A Basic Guide to Keeping Chickens


A Basic Guide to Keeping Chickens at Home

For many years now there has been an increasing amount of interest for keeping chickens at the bottom of the garden. This is one of the ways the people can try and be self-sufficient, however there is a considerable amount of thought and hard work that needs to go into keeping chickens. One of the first things that people need to be aware of when it comes to keeping chickens in the United Kingdom is that there is a legal obligation that has to be met under the Animal Welfare Act 2006. This act requires chicken owners to take reasonable care to ensure that all of needs and requirements are met in order to keep the chicken safe and healthy.

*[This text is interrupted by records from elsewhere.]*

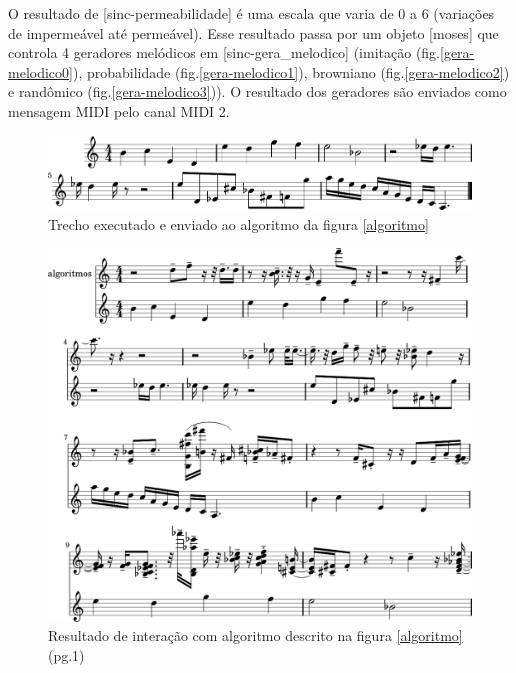 \documentclass{ppgmus}
\begin{document}
O resultado de [sinc-permeabilidade] é uma escala que varia de 0 a 6 (variações de impermeável até permeável).
Esse resultado passa por um objeto [moses] que controla 4 geradores melódicos em [sinc-gera\_melodico]
(imitação (fig.\ref{gera-melodico0}), probabilidade (fig.\ref{gera-melodico1}), browniano (fig.\ref{gera-melodico2}) 
e randômico (fig.\ref{gera-melodico3})). O resultado dos geradores são enviados como mensagem MIDI pelo canal MIDI 2.

\begin{figure}
\includegraphics[scale=.5]{base-duo}
\caption{Trecho executado e enviado ao algoritmo da figura \ref{algoritmo} }
\label{base-duo}
\end{figure}



\begin{figure}
\includegraphics[scale=.5]{alg-interativos}
\caption{Resultado de interação com algoritmo descrito na figura \ref{algoritmo} (pg.1)}
\label{alg-interativos}
\end{figure}
\end{document}
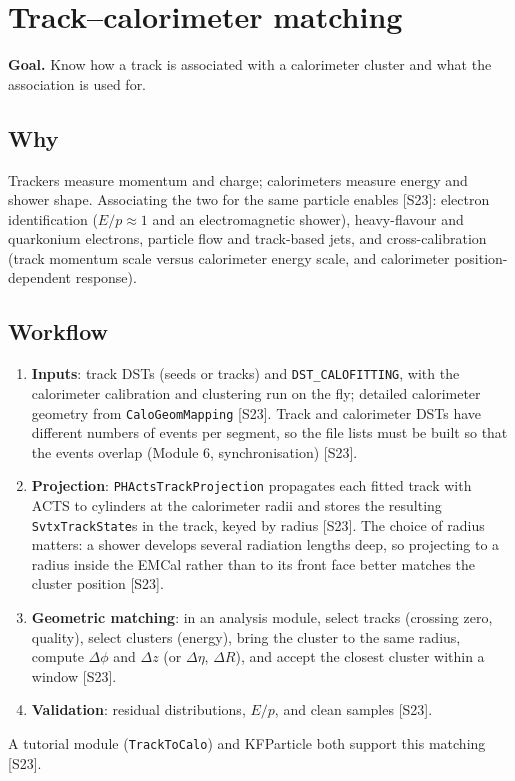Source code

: \documentclass[11pt,letterpaper]{article}
\newcommand{\goal}[1]{\par\noindent\textbf{Goal.} #1\par}
\begin{document}
\section{Track--calorimeter matching}\label{sec:tc}
\goal{Know how a track is associated with a calorimeter cluster and what the association is used for.}

\subsection{Why}
Trackers measure momentum and charge; calorimeters measure energy and shower shape. Associating the two for the same particle enables [S23]:
electron identification ($E/p\approx1$ and an electromagnetic shower), heavy-flavour and quarkonium electrons, particle flow and track-based jets,
and cross-calibration (track momentum scale versus calorimeter energy scale, and calorimeter position-dependent response).

\subsection{Workflow}
\begin{enumerate}
\item \textbf{Inputs}: track DSTs (seeds or tracks) and \texttt{DST\_CALOFITTING}, with the calorimeter calibration and clustering run on the fly; detailed calorimeter geometry from \texttt{CaloGeomMapping} [S23].
Track and calorimeter DSTs have different numbers of events per segment, so the file lists must be built so that the events overlap (Module 6, synchronisation) [S23].
\item \textbf{Projection}: \texttt{PHActsTrackProjection} propagates each fitted track with ACTS to cylinders at the calorimeter radii and stores the resulting \texttt{SvtxTrackState}s in the track, keyed by radius [S23].
The choice of radius matters: a shower develops several radiation lengths deep, so projecting to a radius inside the EMCal rather than to its front face better matches the cluster position [S23].
\item \textbf{Geometric matching}: in an analysis module, select tracks (crossing zero, quality), select clusters (energy), bring the cluster to the same radius, compute $\Delta\phi$ and $\Delta z$ (or $\Delta\eta$, $\Delta R$), and accept the closest cluster within a window [S23].
\item \textbf{Validation}: residual distributions, $E/p$, and clean samples [S23].
\end{enumerate}
A tutorial module (\texttt{TrackToCalo}) and KFParticle both support this matching [S23].
\end{document}
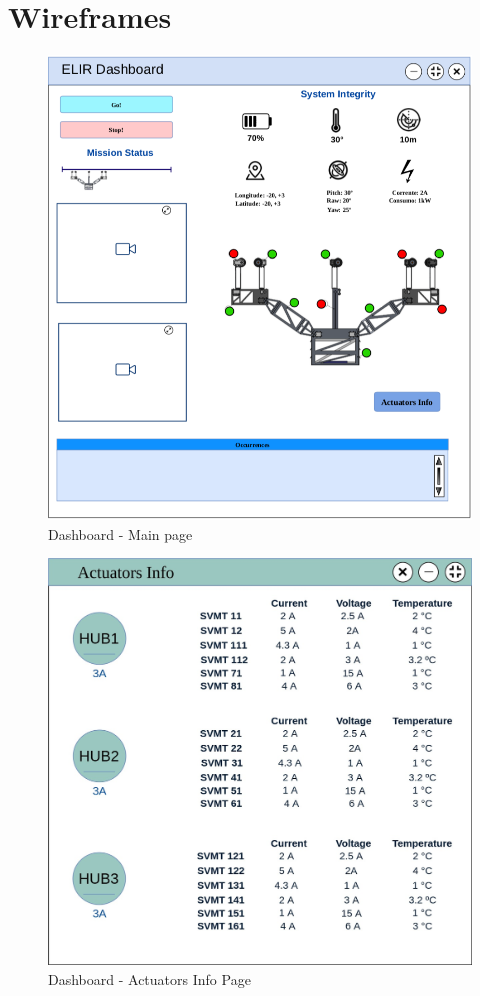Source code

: 
\chapter{Wireframes}
\label{Append:wireframes}


	\begin{figure}[!ht]
	\centering
	\includegraphics[width=14cm]{Figures/GUI_1.png}
	\caption{Dashboard - Main page} \label{fig:UI}
	\end{figure}
	
	\begin{figure}[!ht]
	\centering
	\includegraphics[width=16cm]{Figures/GUI_2.jpg}
	\caption{Dashboard - Actuators Info Page} \label{fig:UI2}
	\end{figure}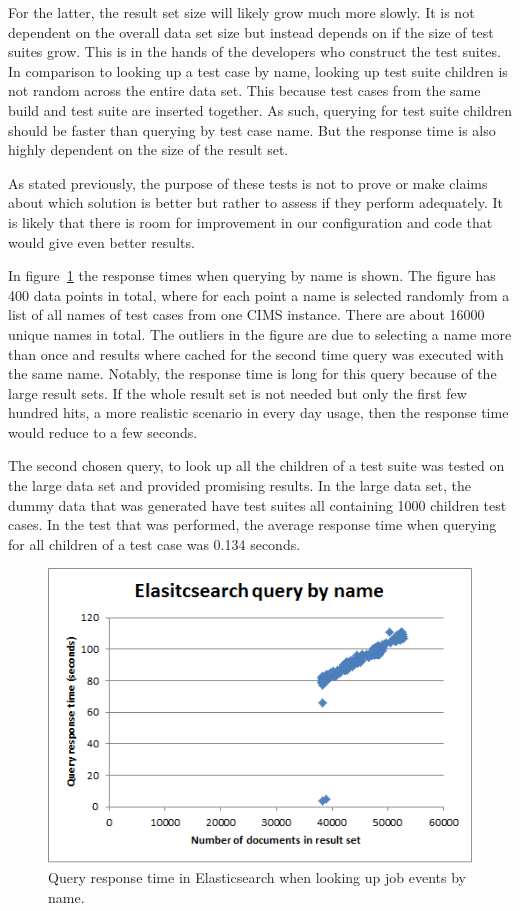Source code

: For the latter, the result set size will likely grow much more slowly. It is not dependent on the overall data set size but instead depends on if the size of test suites grow. This is in the hands of the developers who construct the test suites. In comparison to looking up a test case by name, looking up test suite children is not random across the entire data set. This because test cases from the same build and test suite are inserted together. As such, querying for test suite children should be faster than querying by test case name. But the response time is also highly dependent on the size of the result set.

As stated previously, the purpose of these tests is not to prove or make claims about which solution is better but rather to assess if they perform adequately. It is likely that there is room for improvement in our configuration and code that would give even better results. 

In figure~\ref{fig:query_by_name} the response times when querying by name is shown. The figure has 400 data points in total, where for each point a name is selected randomly from a list of all names of test cases from one CIMS instance. There are about 16000 unique names in total. The outliers in the figure are due to selecting a name more than once and results where cached for the second time query was executed with the same name. Notably, the response time is long for this query because of the large result sets. If the whole result set is not needed but only the first few hundred hits, a more realistic scenario in every day usage, then the response time would reduce to a few seconds.

The second chosen query, to look up all the children of a test suite was tested on the large data set and provided promising results. In the large data set, the dummy data that was generated have test suites all containing 1000 children test cases. In the test that was performed, the average response time when querying for all children of a test case was 0.134 seconds.

\begin{figure}[h!]
\centering
\includegraphics[]{figure/es_by_name.png}
\caption{Query response time in Elasticsearch when looking up job events by name.}
\label{fig:query_by_name}
\end{figure}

Before you start to keep chickens you need to be aware that they need an element of care and they need attention every day. Prior to getting your first flock of chickens it is important to give some serious consideration to the area where they are going to live, how they will get food and water, what food they will get and what it going to happen if you go on holiday. Another thing that needs to be carefully considered is how they are going to be kept safe from predators which in the United Kingdom is mainly foxes.

Once you have decided that you want to go ahead with getting chickens the first thing that you will need to consider is their house. Specific chicken coops can be very expensive but there are a wide range of designs to choose from. Some of the cheaper coops can last for about six years if they are given regular coats of wood preserve and maintenance. When looking at the coop pay particular attention to the quality of the workmanship and the quality of the wood that has been used. Although there is some coops that are very attractive there is also a wide range of basic ones that are available so it is possible to get a cheaper one. As long as the coop is draft free and provides a dry area for the chickens whilst giving ventilation it will be fine. The first thing to do when you get the coop is to give it a coat of wood preserve. There is some essential features for the coop and this is nesting boxes, ventilation and perches so that the birds can roost. It is also worth considering something that allows the eggs to be easily collected and also easy for cleaning.

A chicken run will also be required as the chickens will need to get outside. A run could be as simple as the back garden or a fenced pen. Regardless of the option that you want to opt for the birds will need to have plenty of space to wander around. The run will also need to be secure enough to keep predators out. If possible also dig netting about twenty centimetres underground to prevent predators digging in under the fence. In some cases electrical fencing can be a good idea.

Chickens will also need to be fed a balanced diet so that they have access to all of the nutrients that they require. It is advisable to feed one of the formulated feeds if you want to have healthy chickens and eggs that are high quality. The formulated feeds are available in two different forms which are powdered mash and pellets. The powdered mash is slightly cheaper however there can be a lot of waste with this type, as the chickens will just pick out the bits that they like. The layer pellets are often the best option despite the fact that they are a bit more expensive as there will be less waste. As with all animals chickens will need to have access to water at all times.